Happy happy, joy joy

I thought I should write a positive post about being a new Mum since I have mostly talked about how hard it has been and how tired I am – and since I have friends who read this blog (ahem *Melinda*) who are pregnant and I don’t want to scare them further. Of course, apoplectic it is hard, urologist and I am tired but in all honestly – I think I’m doing really freakin’ good. I mean, it hasn’t been six weeks yet and despite how scared and sore I was after the cesarean I am up and about and living life again. I’ve lost a lot of my pregnancy weight and I know that once I am out walking more I should be able to fit into most of my pre-pregnancy clothes again. And this whole breastfeeding thing? I’m happy to say is getting way easier. It isn’t perfect yet, but my toes are no where near curling anymore. I’m glad I persevered with that – especially since nursing is Moira’s all time favourite activity so far.

However, I think one of the most telling signs is that it isn’t even six weeks later and the thought of having another child no longer freaks me out.

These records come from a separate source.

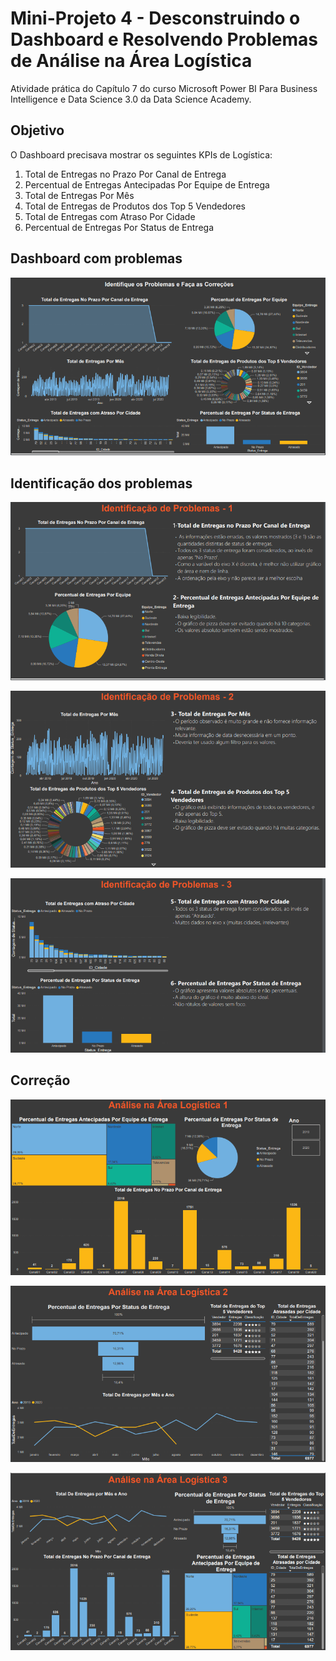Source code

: 
# Mini-Projeto 4 - Desconstruindo o Dashboard e Resolvendo Problemas de Análise na Área Logística



Atividade prática do Capítulo 7 do curso Microsoft Power BI Para Business Intelligence e Data Science 3.0 da Data Science Academy.

## Objetivo


O Dashboard precisava mostrar os seguintes KPIs de Logística:

1.  Total de Entregas no Prazo Por Canal de Entrega
2.  Percentual de Entregas Antecipadas Por Equipe de Entrega
3.  Total de Entregas Por Mês
4.  Total de Entregas de Produtos dos Top 5 Vendedores
5.  Total de Entregas com Atraso Por Cidade
6.  Percentual de Entregas Por Status de Entrega


## Dashboard com problemas
![Gráfico de Vendas](images/pb1.png)


## Identificação dos problemas
![Gráfico de Vendas](images/pb2.png)

![Gráfico de Vendas](images/pb3.png)

![Gráfico de Vendas](images/pb4.png)


##  Correção
![Gráfico de Vendas](images/pb5.png)

![Gráfico de Vendas](images/pb6.png)

![Gráfico de Vendas](images/pb7.png)


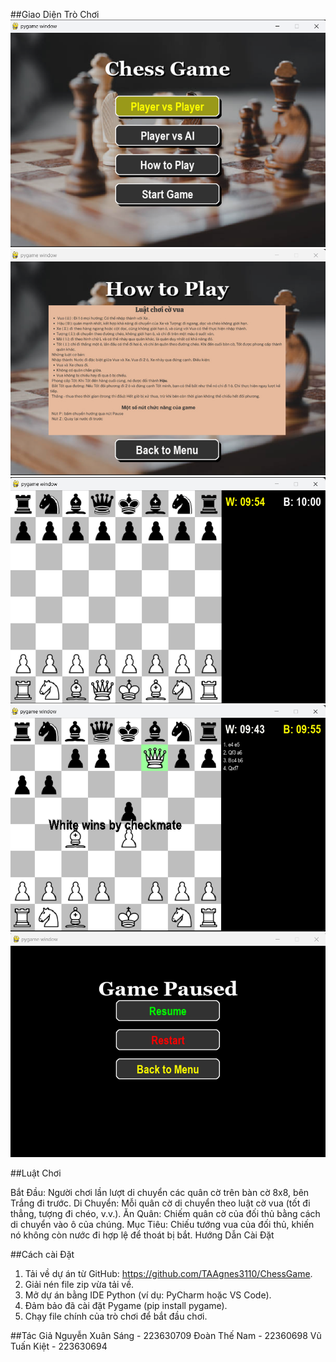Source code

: 
##Giao Diện Trò Chơi
![Ảnh demo1](https://github.com/TAAgnes3110/ChessGame/blob/main/images/Screenshot%202025-04-20%20222759.png)
![Ảnh demo2](https://github.com/TAAgnes3110/ChessGame/blob/main/images/Screenshot%202025-04-20%20222812.png)
![Ảnh demo3](https://github.com/TAAgnes3110/ChessGame/blob/main/images/Screenshot%202025-04-20%20222948.png)
![Ảnh demo4](https://github.com/TAAgnes3110/ChessGame/blob/main/images/Screenshot%202025-04-20%20223017.png)
![Ảnh demo5](https://github.com/TAAgnes3110/ChessGame/blob/main/images/Screenshot%202025-04-20%20223035.png)

##Luật Chơi

Bắt Đầu: Người chơi lần lượt di chuyển các quân cờ trên bàn cờ 8x8, bên Trắng đi trước.
Di Chuyển: Mỗi quân cờ di chuyển theo luật cờ vua (tốt đi thẳng, tượng đi chéo, v.v.).
Ăn Quân: Chiếm quân cờ của đối thủ bằng cách di chuyển vào ô của chúng.
Mục Tiêu: Chiếu tướng vua của đối thủ, khiến nó không còn nước đi hợp lệ để thoát bị bắt.
Hướng Dẫn Cài Đặt

##Cách cài Đặt
1. Tải về dự án từ GitHub: https://github.com/TAAgnes3110/ChessGame.
2. Giải nén file zip vừa tải về.
3. Mở dự án bằng IDE Python (ví dụ: PyCharm hoặc VS Code).
4. Đảm bảo đã cài đặt Pygame (pip install pygame).
5. Chạy file chính của trò chơi để bắt đầu chơi.

##Tác Giả
Nguyễn Xuân Sáng - 223630709
Đoàn Thế Nam - 22360698
Vũ Tuấn Kiệt - 223630694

Don’t get me wrong – I’m in no rush to have another one any time soon (and Moira definitely deserves to be the baby for a good long while) but at least I’m no longer terrified by the idea. I know that even if I had to have another cesearean I would heal and life would go on.

And really, look at this face:

She is starting to get baby-pattern baldness as her hair falls out.

So worth it!

Everyday she does things that crack the Mister and I up more and more. She is a total squeaker and is always making little noises. There are periods during the day when she is just so alert that one can’t help but wonder what is going on in that mind of hers and she has taken to being rather smiley in the mornings. However, when she wakes up she always seems to wake up angry and flails her arms around as though she is saying, “Why can’t I just get up and walk around on my own!” Which I’m sure she will be doing soon enough.

So now that I can look back and put things in perspective, how insignificant are a couple weeks of discomfort when I am blessed with this great little person?